In the multiplier architecture shown in Fig. 3, the yellow blocks are the standard components of a Radix-4 Booth multiplier, while the green ones are for precision reconfiguration, for zeroing the half-colored bits of Fig. 2, and for sign extending the inputs in asymmetric configurations, like 16 \(\times \) 8 and 8 \(\times \) 4, in order to treat them as 16 \(\times \) 16 and 8 \(\times \) 8. We implement the reduction tree as a Wallace tree with 4:2 compressors, while the final adder is a Carry Propagate Adder with Prefix Network. Regarding the additional logic for reconfigurability, the configuration signal CONFIG controls: 1) how the bits of operand A are properly composed t o form \(X_0\)\(X_7\) input triplets for the encoder; 2) how the sub-words of operand B are arranged and presented to the \(Y_0\)\(Y_7\) inputs of the selector; 3) the number of positions to right-shift the output to the LSB position (Fig. 2).

Fig. 3.
figure 3

The design of our Booth ST multiplier.

3 Experimental Results

For a fair comparison, we re-implemented the ideas of the SoA multipliers introduced in Sect. 1, making these minimal adjustments:

  • we standardized their configurations to match those presented in Fig. 1 and we removed all the unnecessary logic that was not necessary to implement the ST multiplier’s behavior;

  • since the authors of [3] implemented their ST multiplier with a behavioral RTL description, we made the same, but we forced the synthesizer to use a 16-bit Booth multiplier for 16\(\times \)16/16\(\times \)8 configurations;

  • we right shifted the output of [4] to align it to the LSB because it produces the sum-of-products on higher bit positions, as it happens in our design;

  • we added input and output registers to all the ST multipliers, ours included.

Fig. 4.
figure 4

PPA analysis of the analyzed ST multipliers.

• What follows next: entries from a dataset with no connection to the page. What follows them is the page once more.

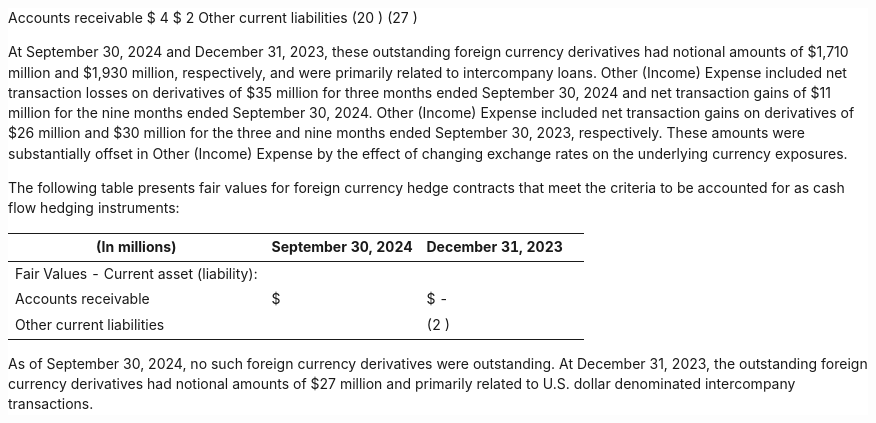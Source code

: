 <td></td>
</tr>
<tr>
<td>Accounts receivable</td>
<td>$</td>
<td>4</td>
<td>$</td>
<td>2</td>
<td></td>
</tr>
<tr>
<td>Other current liabilities</td>
<td></td>
<td>(20 )</td>
<td></td>
<td>(27 )</td>
<td></td>
</tr>
</tbody>
</table>
<p>At September 30, 2024 and December 31, 2023, these outstanding foreign currency derivatives had notional amounts of $1,710 million and $1,930 million, respectively, and were primarily related to intercompany loans. Other (Income) Expense included net transaction losses on derivatives of $35 million for three months ended September 30, 2024 and net transaction gains of $11 million for the nine months ended September 30, 2024. Other (Income) Expense included net transaction gains on derivatives of $26 million and $30 million for the three and nine months ended September 30, 2023, respectively. These amounts were substantially offset in Other (Income) Expense by the effect of changing exchange rates on the underlying currency exposures.</p>
<p>The following table presents fair values for foreign currency hedge contracts that meet the criteria to be accounted for as cash flow hedging instruments:</p>
<table>
<thead>
<tr>
<th>(In millions)</th>
<th>September 30, 2024</th>
<th>December 31, 2023</th>
<th></th>
</tr>
</thead>
<tbody>
<tr>
<td>Fair Values - Current asset (liability):</td>
<td></td>
<td></td>
<td></td>
</tr>
<tr>
<td>Accounts receivable</td>
<td>$</td>
<td>$ -</td>
<td></td>
</tr>
<tr>
<td>Other current liabilities</td>
<td></td>
<td>(2 )</td>
<td></td>
</tr>
</tbody>
</table>
<p>As of September 30, 2024, no such foreign currency derivatives were outstanding. At December 31, 2023, the outstanding foreign currency derivatives had notional amounts of $27 million and primarily related to U.S. dollar denominated intercompany transactions.</p>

We synthesized the designs with Synopsys Design Compiler on a 28-nm technology, varying the clock frequency from 100 to 1000 MHz. The PPA results in the area vs clock period space and power vs clock period space are in Fig. 4(a)–(b), respectively. Our unit is Pareto optimal in area at all frequencies with \(\approx \)35% less area than other SoA competitors, while in power all the designs almost overlap each other. A close examination at 1000 MHz is reported in Table 1(a), where ST multipliers are also compared with a conventional non-ST 16-bit Booth multiplier. From this table we find that our Booth multiplier with ST mode consumes +10% of area and +13% of power compared to the baseline version.

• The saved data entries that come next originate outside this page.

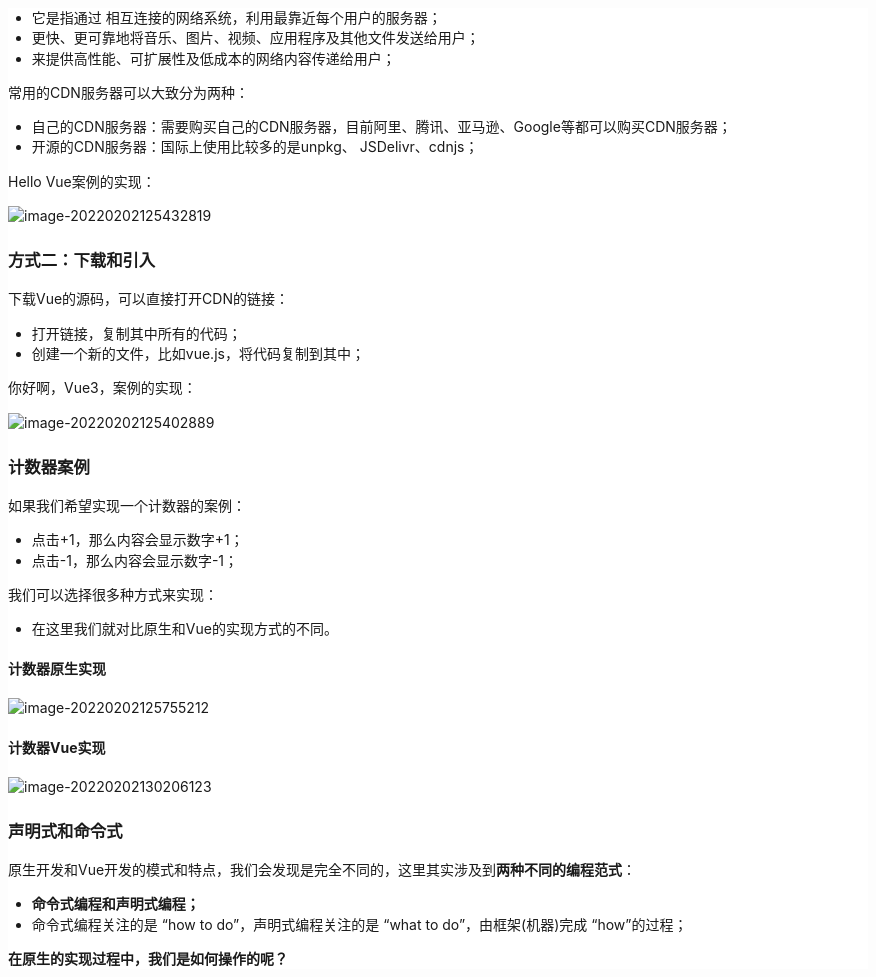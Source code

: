 - 它是指通过 相互连接的网络系统，利用最靠近每个用户的服务器； 
- 更快、更可靠地将音乐、图片、视频、应用程序及其他文件发送给用户；
- 来提供高性能、可扩展性及低成本的网络内容传递给用户；

常用的CDN服务器可以大致分为两种： 

- 自己的CDN服务器：需要购买自己的CDN服务器，目前阿里、腾讯、亚马逊、Google等都可以购买CDN服务器； 
- 开源的CDN服务器：国际上使用比较多的是unpkg、 JSDelivr、cdnjs；

Hello Vue案例的实现：

![image-20220202125432819](D:\截图\01_邂逅Vue3\image-20220202125432819.png)



### 方式二：下载和引入

下载Vue的源码，可以直接打开CDN的链接： 

- 打开链接，复制其中所有的代码； 
- 创建一个新的文件，比如vue.js，将代码复制到其中；

你好啊，Vue3，案例的实现：

![image-20220202125402889](D:\截图\01_邂逅Vue3\image-20220202125402889.png)



### 计数器案例

如果我们希望实现一个计数器的案例： 

- 点击+1，那么内容会显示数字+1； 
- 点击-1，那么内容会显示数字-1； 

我们可以选择很多种方式来实现： 

- 在这里我们就对比原生和Vue的实现方式的不同。

#### 计数器原生实现

![image-20220202125755212](D:\截图\01_邂逅Vue3\image-20220202125755212.png)



#### 计数器Vue实现

![image-20220202130206123](D:\截图\01_邂逅Vue3\image-20220202130206123.png)



### 声明式和命令式

原生开发和Vue开发的模式和特点，我们会发现是完全不同的，这里其实涉及到**两种不同的编程范式**： 

- **命令式编程和声明式编程；** 
- 命令式编程关注的是 “how to do”，声明式编程关注的是 “what to do”，由框架(机器)完成 “how”的过程；

**在原生的实现过程中，我们是如何操作的呢？**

Table 1. ST multipliers vs baseline (non-ST 16-bit Booth multiplier) at 1000 MHz (a); theoretical reduction in MAC operations and latency for the first layer of MobileNetV1 and EfficientNet-B0 computed with an ST-multiplier (b).

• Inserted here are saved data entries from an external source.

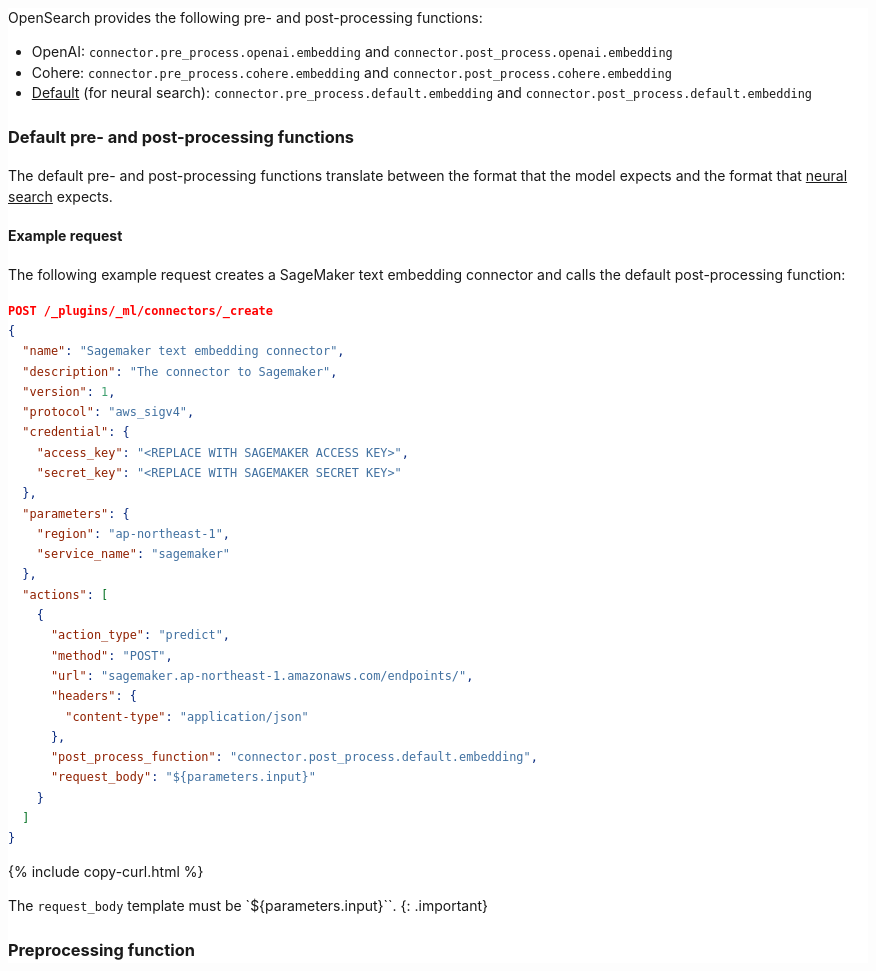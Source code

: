 OpenSearch provides the following pre- and post-processing functions:

- OpenAI: `connector.pre_process.openai.embedding` and `connector.post_process.openai.embedding`
- Cohere: `connector.pre_process.cohere.embedding` and `connector.post_process.cohere.embedding`
- [Default](#default-pre--and-post-processing-functions) (for neural search): `connector.pre_process.default.embedding` and `connector.post_process.default.embedding`

### Default pre- and post-processing functions

The default pre- and post-processing functions translate between the format that the model expects and the format that [neural search]({{site.url}}{{site.baseurl}}/search-plugins/neural-search/) expects. 

#### Example request

The following example request creates a SageMaker text embedding connector and calls the default post-processing function:

```json
POST /_plugins/_ml/connectors/_create
{
  "name": "Sagemaker text embedding connector",
  "description": "The connector to Sagemaker",
  "version": 1,
  "protocol": "aws_sigv4",
  "credential": {
    "access_key": "<REPLACE WITH SAGEMAKER ACCESS KEY>",
    "secret_key": "<REPLACE WITH SAGEMAKER SECRET KEY>"
  },
  "parameters": {
    "region": "ap-northeast-1",
    "service_name": "sagemaker"
  },
  "actions": [
    {
      "action_type": "predict",
      "method": "POST",
      "url": "sagemaker.ap-northeast-1.amazonaws.com/endpoints/",
      "headers": {
        "content-type": "application/json"
      },
      "post_process_function": "connector.post_process.default.embedding",
      "request_body": "${parameters.input}"
    }
  ]
}
```
{% include copy-curl.html %}

The `request_body` template must be `${parameters.input}``. 
{: .important}

### Preprocessing function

In Table 1(b) we show how an ST multiplier could reduce the number of MAC operations and the latency of a convolutional layer, in this case the first of MobileNetV1 and EfficientNet-B0. The theoretical reduction that is possible to achieve is 1/N and depends on the precision of activations and weights at which the layer is computed. Finally, it is important to note that we also expect a significant energy saving at lower precisions (N = 2 or 4) because energy scales like latency, while power overhead is constant.

4 Conclusion

This Booth multiplier with ST mode can play an important role inside precision-scalable MAC units or in variable-precision DL accelerators for edge devices [6] because it supports low-precision configurations which can reduce latency and energy. It also outperforms the SoA alternatives in area with limited reconfigurability overheads against a conventional non-configurable Booth multiplier.